Crown lawyers on Wednesday looked to use evidence to fill alleged holes the defense had raised during Andrew Berry’s double-murder conviction appeal.
Berry is appealing his conviction on both counts of second-degree murder for the deaths of his two children, Aubrey, 4, and Chloe, 6, who were found stabbed to death in their beds in Berry’s home on Christmas Day 2017. The appeal seeks a new trial.
In their first chance to present during the hearing, Crown lawyers on Wednesday picked away at defense lawyer Tim Russell’s criticisms of the trial judge. Megan Street laid out several cases where no evidence backed up Russell’s claims, while evidence, however, did justify trial justice Miriam Gropper’s rulings.

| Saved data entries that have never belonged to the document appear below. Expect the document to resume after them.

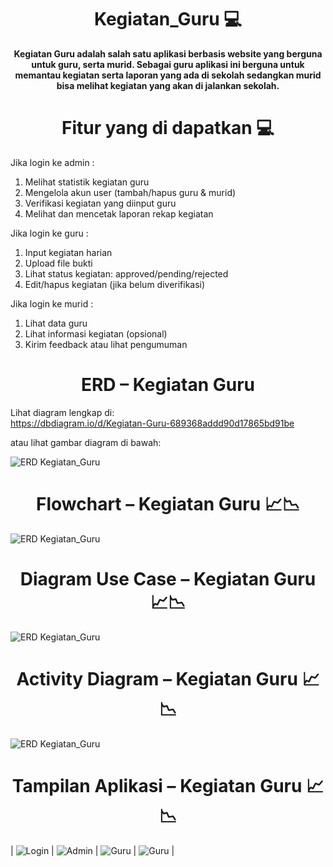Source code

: <h1 align="center">Kegiatan_Guru 💻</h1>

<p align="center">
  <b> Kegiatan Guru adalah salah satu aplikasi berbasis website yang berguna untuk guru, serta murid. Sebagai guru aplikasi ini berguna untuk memantau kegiatan serta laporan yang ada di sekolah sedangkan murid bisa melihat kegiatan yang akan di jalankan sekolah.</b>
</p>

<h1 align="center">Fitur yang di dapatkan 💻</h1>

Jika login ke admin :
1. Melihat statistik kegiatan guru
2. Mengelola akun user (tambah/hapus guru & murid)
3. Verifikasi kegiatan yang diinput guru
4. Melihat dan mencetak laporan rekap kegiatan

Jika login ke guru :
1. Input kegiatan harian
2. Upload file bukti
3. Lihat status kegiatan: approved/pending/rejected
4. Edit/hapus kegiatan (jika belum diverifikasi)

Jika login ke murid :
1. Lihat data guru
2. Lihat informasi kegiatan (opsional)
3. Kirim feedback atau lihat pengumuman

<h1 align="center">ERD – Kegiatan Guru</h1>

Lihat diagram lengkap di:  
https://dbdiagram.io/d/Kegiatan-Guru-689368addd90d17865bd91be

atau lihat gambar diagram di bawah:

![ERD Kegiatan_Guru](Kegiatan_Guru.svg)

<h1 align="center">Flowchart – Kegiatan Guru 📈📉</h1>

![ERD Kegiatan_Guru](Flowchart_Aplikasi.drawio.svg)

<h1 align="center">Diagram Use Case – Kegiatan Guru 📈📉</h1>

![ERD Kegiatan_Guru](UseCase_KegiatanGuru.drawio.svg)

<h1 align="center">Activity Diagram – Kegiatan Guru 📈📉</h1>

![ERD Kegiatan_Guru](Activity_Diagram.drawio.svg)

<h1 align="center">Tampilan Aplikasi – Kegiatan Guru 📈📉</h1>

| ![Login](Login%20Page.png) | ![Admin](Dashboard%20admin.png) | ![Guru](Dashboard%20Guru.png) | ![Guru](Dashboard%20Murid.png) |














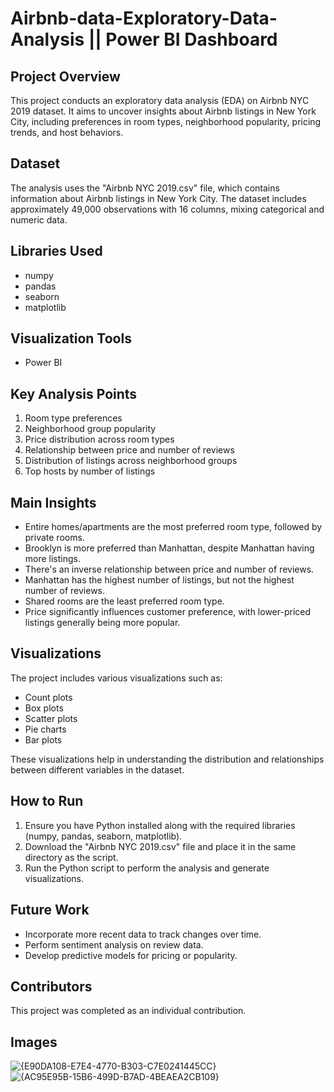 # Airbnb-data-Exploratory-Data-Analysis || Power BI Dashboard



## Project Overview
This project conducts an exploratory data analysis (EDA) on Airbnb NYC 2019 dataset. It aims to uncover insights about Airbnb listings in New York City, including preferences in room types, neighborhood popularity, pricing trends, and host behaviors.

## Dataset
The analysis uses the "Airbnb NYC 2019.csv" file, which contains information about Airbnb listings in New York City. The dataset includes approximately 49,000 observations with 16 columns, mixing categorical and numeric data.

## Libraries Used
- numpy
- pandas
- seaborn
- matplotlib

## Visualization Tools
- Power BI

## Key Analysis Points
1. Room type preferences
2. Neighborhood group popularity
3. Price distribution across room types
4. Relationship between price and number of reviews
5. Distribution of listings across neighborhood groups
6. Top hosts by number of listings

## Main Insights
- Entire homes/apartments are the most preferred room type, followed by private rooms.
- Brooklyn is more preferred than Manhattan, despite Manhattan having more listings.
- There's an inverse relationship between price and number of reviews.
- Manhattan has the highest number of listings, but not the highest number of reviews.
- Shared rooms are the least preferred room type.
- Price significantly influences customer preference, with lower-priced listings generally being more popular.

## Visualizations
The project includes various visualizations such as:
- Count plots
- Box plots
- Scatter plots
- Pie charts
- Bar plots

These visualizations help in understanding the distribution and relationships between different variables in the dataset.

## How to Run
1. Ensure you have Python installed along with the required libraries (numpy, pandas, seaborn, matplotlib).
2. Download the "Airbnb NYC 2019.csv" file and place it in the same directory as the script.
3. Run the Python script to perform the analysis and generate visualizations.

## Future Work
- Incorporate more recent data to track changes over time.
- Perform sentiment analysis on review data.
- Develop predictive models for pricing or popularity.

## Contributors
This project was completed as an individual contribution.

## Images
![{E90DA108-E7E4-4770-B303-C7E0241445CC}](https://github.com/user-attachments/assets/1aba0957-a960-46f1-9cb5-4479fa65aced)
![{AC95E95B-15B6-499D-B7AD-4BEAEA2CB109}](https://github.com/user-attachments/assets/1f4daff3-a031-4692-b115-f6ad26d32bcf)


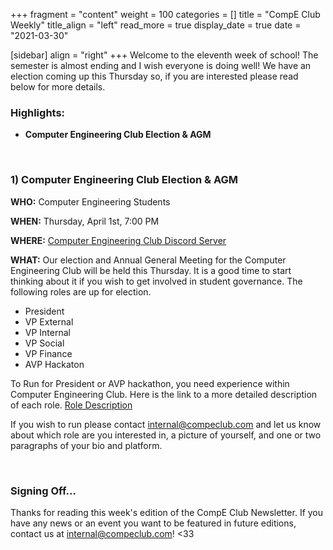 +++
fragment = "content"
weight = 100
categories = []
title = "CompE Club Weekly"
title_align = "left"
read_more = true
display_date = true
date = "2021-03-30"

[sidebar]
align = "right"
+++
Welcome to the eleventh week of school! The semester is almost ending and I wish everyone is doing well! We have an election coming up this Thursday so, if you are interested please read below for more details.
<br/>

### Highlights:
* **Computer Engineering Club Election & AGM**
<br/>

### 1)  Computer Engineering Club Election & AGM

**WHO:** Computer Engineering Students

**WHEN:** Thursday, April 1st, 7:00 PM

**WHERE:** [Computer Engineering Club Discord Server](https://discord.gg/AgPyeuhyCp)

**WHAT:** Our election and Annual General Meeting for the Computer Engineering Club will be held this Thursday. It is a good time to start thinking about it if you wish to get involved in student governance. The following roles are up for election.
- President
- VP External
- VP Internal
- VP Social
- VP Finance
- AVP Hackaton

To Run for President or AVP hackathon, you need experience within Computer Engineering Club. Here is the link to a more detailed description of each role. [Role Description](https://docs.google.com/presentation/d/1qsHOBKf1bvF-hZNxQIXHwJcOeeFZojBWfUZZ5LCeo7Q/edit?usp=sharing)

If you wish to run please contact [internal@compeclub.com](mailto:internal@compeclub.com) and let us know about which role are you interested in, a picture of yourself, and one or two paragraphs of your bio and platform.

<br/>

### Signing Off...
Thanks for reading this week's edition of the CompE Club Newsletter.  If you have any news or an event you want to be featured in future editions, contact us at [internal@compeclub.com](mailto:internal@compeclub.com)! <33


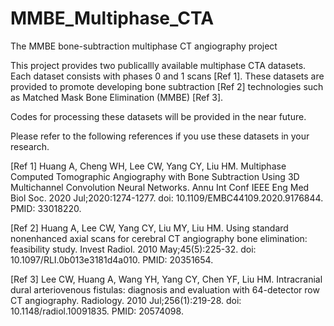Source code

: # MMBE_Multiphase_CTA
The MMBE bone-subtraction multiphase CT angiography project

This project provides two publicallly available multiphase CTA datasets.
Each dataset consists with phases 0 and 1 scans [Ref 1]. These datasets
are provided to promote developing bone subtraction [Ref 2] technologies
such as Matched Mask Bone Elimination (MMBE) [Ref 3].

Codes for processing these datasets will be provided in the near future.

Please refer to the following references if you use these datasets in
your research.

[Ref 1] Huang A, Cheng WH, Lee CW, Yang CY, Liu HM. Multiphase Computed Tomographic Angiography with Bone Subtraction Using 3D Multichannel Convolution Neural Networks. Annu Int Conf IEEE Eng Med Biol Soc. 2020 Jul;2020:1274-1277. doi: 10.1109/EMBC44109.2020.9176844. PMID: 33018220.

[Ref 2] Huang A, Lee CW, Yang CY, Liu MY, Liu HM. Using standard nonenhanced axial scans for cerebral CT angiography bone elimination: feasibility study. Invest Radiol. 2010 May;45(5):225-32. doi: 10.1097/RLI.0b013e3181d4a010. PMID: 20351654.

[Ref 3] Lee CW, Huang A, Wang YH, Yang CY, Chen YF, Liu HM. Intracranial dural arteriovenous fistulas: diagnosis and evaluation with 64-detector row CT angiography. Radiology. 2010 Jul;256(1):219-28. doi: 10.1148/radiol.10091835. PMID: 20574098.
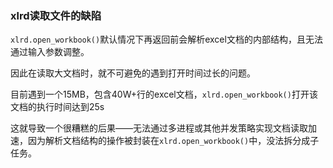 ### xlrd读取文件的缺陷

`xlrd.open_workbook()`默认情况下再返回前会解析excel文档的内部结构，且无法通过输入参数调整。

因此在读取大文档时，就不可避免的遇到打开时间过长的问题。

目前遇到一个15MB，包含40W+行的excel文档，`xlrd.open_workbook()`打开该文档的执行时间达到25s

这就导致一个很糟糕的后果——无法通过多进程或其他并发策略实现文档读取加速，因为解析文档结构的操作被封装在`xlrd.open_workbook()`中，没法拆分成子任务。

Russell took issue with the judge’s finding that “the firefighters and paramedics did not have the ability to influence the prosecution” while performing medical care after an injured Berry was found in his suite’s bathtub. His argument said Gropper shouldn’t have admitted statements Berry made at the crime scene to first responders.

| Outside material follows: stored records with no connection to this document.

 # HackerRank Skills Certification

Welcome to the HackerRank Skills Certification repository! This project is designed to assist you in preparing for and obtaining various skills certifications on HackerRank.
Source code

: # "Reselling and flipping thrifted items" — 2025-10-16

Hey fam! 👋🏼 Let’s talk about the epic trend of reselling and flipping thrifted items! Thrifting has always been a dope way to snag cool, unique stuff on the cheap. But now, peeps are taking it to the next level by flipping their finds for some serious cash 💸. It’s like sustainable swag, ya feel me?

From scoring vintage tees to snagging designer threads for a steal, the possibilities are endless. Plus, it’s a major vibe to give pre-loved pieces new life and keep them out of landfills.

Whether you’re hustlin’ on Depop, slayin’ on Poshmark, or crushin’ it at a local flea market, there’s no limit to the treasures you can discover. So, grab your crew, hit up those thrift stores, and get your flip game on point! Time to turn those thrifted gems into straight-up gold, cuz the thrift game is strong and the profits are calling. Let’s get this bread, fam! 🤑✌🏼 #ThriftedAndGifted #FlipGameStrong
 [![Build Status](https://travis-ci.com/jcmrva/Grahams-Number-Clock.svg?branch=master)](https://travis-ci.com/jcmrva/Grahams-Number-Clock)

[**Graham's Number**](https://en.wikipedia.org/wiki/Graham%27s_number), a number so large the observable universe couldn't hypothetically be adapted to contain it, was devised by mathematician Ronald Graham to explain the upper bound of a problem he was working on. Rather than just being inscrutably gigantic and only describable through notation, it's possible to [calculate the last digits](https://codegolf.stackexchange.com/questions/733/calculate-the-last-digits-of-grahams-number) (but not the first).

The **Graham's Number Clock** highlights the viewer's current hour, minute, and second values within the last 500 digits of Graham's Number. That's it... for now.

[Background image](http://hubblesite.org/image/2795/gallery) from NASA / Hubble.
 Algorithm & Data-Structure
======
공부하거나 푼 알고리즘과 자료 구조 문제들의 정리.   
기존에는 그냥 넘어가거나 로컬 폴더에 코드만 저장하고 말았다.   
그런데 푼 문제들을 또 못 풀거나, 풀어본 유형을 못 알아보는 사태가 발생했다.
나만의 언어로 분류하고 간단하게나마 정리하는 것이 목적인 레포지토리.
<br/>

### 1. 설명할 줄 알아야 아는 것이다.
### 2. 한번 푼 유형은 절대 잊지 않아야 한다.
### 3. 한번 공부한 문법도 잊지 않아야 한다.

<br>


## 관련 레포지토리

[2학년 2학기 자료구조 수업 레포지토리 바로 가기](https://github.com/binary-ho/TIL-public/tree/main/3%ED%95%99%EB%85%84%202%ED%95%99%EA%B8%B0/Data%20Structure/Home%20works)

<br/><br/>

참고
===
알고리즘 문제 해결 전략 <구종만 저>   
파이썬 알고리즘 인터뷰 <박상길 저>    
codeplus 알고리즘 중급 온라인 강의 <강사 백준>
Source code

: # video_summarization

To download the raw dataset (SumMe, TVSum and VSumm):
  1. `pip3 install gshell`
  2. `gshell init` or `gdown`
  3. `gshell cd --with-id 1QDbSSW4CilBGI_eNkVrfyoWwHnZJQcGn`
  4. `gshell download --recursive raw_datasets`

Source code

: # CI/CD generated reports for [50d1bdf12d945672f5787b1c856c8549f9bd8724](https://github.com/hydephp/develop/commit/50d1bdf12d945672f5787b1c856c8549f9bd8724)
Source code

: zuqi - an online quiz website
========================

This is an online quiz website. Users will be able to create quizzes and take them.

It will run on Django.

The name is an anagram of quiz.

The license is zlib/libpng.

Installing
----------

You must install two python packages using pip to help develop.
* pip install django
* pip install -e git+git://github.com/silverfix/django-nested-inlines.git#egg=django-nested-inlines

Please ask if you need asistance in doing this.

The defense pushed the idea that Gropper didn’t properly weigh how Berry would’ve perceived all the first responders – including firefighters and paramedics treating him – to be police officers because they were coordinating his care together and wore similar-looking uniforms.

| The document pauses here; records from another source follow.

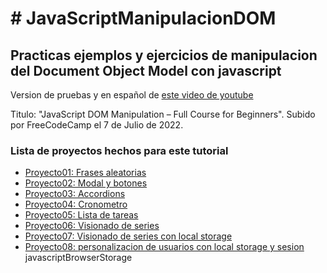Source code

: <h1># JavaScriptManipulacionDOM</h1>
<h2>Practicas ejemplos y ejercicios de manipulacion del Document Object Model con javascript</h2>
<p>Version de pruebas y en español de <a href="https://www.youtube.com/watch?v=5fb2aPlgoys" target = "_BLANK">este video de youtube</a><p>
<p>Titulo: "JavaScript DOM Manipulation – Full Course for Beginners". Subido por FreeCodeCamp el 7 de Julio de 2022.</p>
<h3>Lista de proyectos hechos para este tutorial</h3>
<ul>
<li><a href="https://hernanruscica.github.io/JavaScriptManipulacionDOM/domManipulationPart2" target = "_BLANK">Proyecto01: Frases aleatorias</a></li>
<li><a href="https://hernanruscica.github.io/JavaScriptManipulacionDOM/domManipulationPart2/proyecto02" target = "_BLANK">Proyecto02: Modal y botones</a></li>
<li><a href="https://hernanruscica.github.io/JavaScriptManipulacionDOM/domManipulationPart2/proyecto03" target = "_BLANK">Proyecto03: Accordions</a></li>
<li><a href="https://hernanruscica.github.io/JavaScriptManipulacionDOM/domManipulationPart2/proyecto04" target = "_BLANK">Proyecto04: Cronometro</a></li>
<li><a href="https://hernanruscica.github.io/JavaScriptManipulacionDOM/domManipulationPart2/proyecto05" target = "_BLANK">Proyecto05: Lista de tareas</a></li>
<li><a href="https://hernanruscica.github.io/JavaScriptManipulacionDOM/domManipulationPart2/proyecto06" target = "_BLANK">Proyecto06: Visionado de series</a></li>
<li><a href="https://hernanruscica.github.io/JavaScriptManipulacionDOM/domManipulationPart2/proyecto07" target = "_BLANK">Proyecto07: Visionado de series con local storage</a></li>
<li><a href="https://hernanruscica.github.io/JavaScriptManipulacionDOM/domManipulationPart2/javascriptBrowserStorage" target = "_BLANK">Proyecto08: personalizacion de usuarios con local storage y sesion</a></li>
javascriptBrowserStorage
</ul>
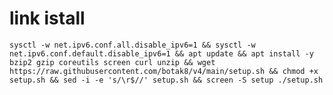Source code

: # link istall
<pre><code>sysctl -w net.ipv6.conf.all.disable_ipv6=1 && sysctl -w net.ipv6.conf.default.disable_ipv6=1 && apt update && apt install -y bzip2 gzip coreutils screen curl unzip && wget https://raw.githubusercontent.com/botak8/v4/main/setup.sh && chmod +x setup.sh && sed -i -e 's/\r$//' setup.sh && screen -S setup ./setup.sh</code></pre>

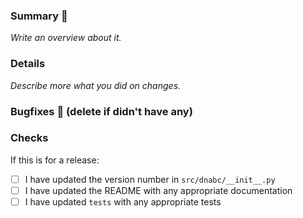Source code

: ### Summary :memo:
_Write an overview about it._



### Details
_Describe more what you did on changes._



### Bugfixes :bug: (delete if didn't have any)



### Checks

If this is for a release:
-   [ ] I have updated the version number in `src/dnabc/__init__.py`
-   [ ] I have updated the README with any appropriate documentation
-   [ ] I have updated `tests` with any appropriate tests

Russell said this meant all the first responders should be considered persons in authority who could all be seen by Berry as investigators of the killings – something Gropper ruled against.
“There was no evidence they had been acting on behalf of or in concert with police or the prosecuting authority and no evidence that the first responders did anything other than provide medical care to (Berry),” Street said.
The Crown lawyer added the defense never entered evidence on Berry’s perception as it’d be impossible to prove what was going on in his mind – especially as he “waned” in and out of consciousness while being treated.
Street also noted not a single responder testified they had been confused with police, but there was trial testimony on how first responders can be distinguished by their equipment and badges.
“(Gropper) had no direct evidence on the issue from the appellant and she did not (speculate) or rely on hearsay in reaching this conclusion,” Street said.
Russell also criticized Gropper’s ruling that Berry wasn’t detained. He said Berry not being “free to go” after telling responders to “leave me alone” while injured in the bathtub and how the state “took physical control over him” meant the father could’ve perceived that he was detained.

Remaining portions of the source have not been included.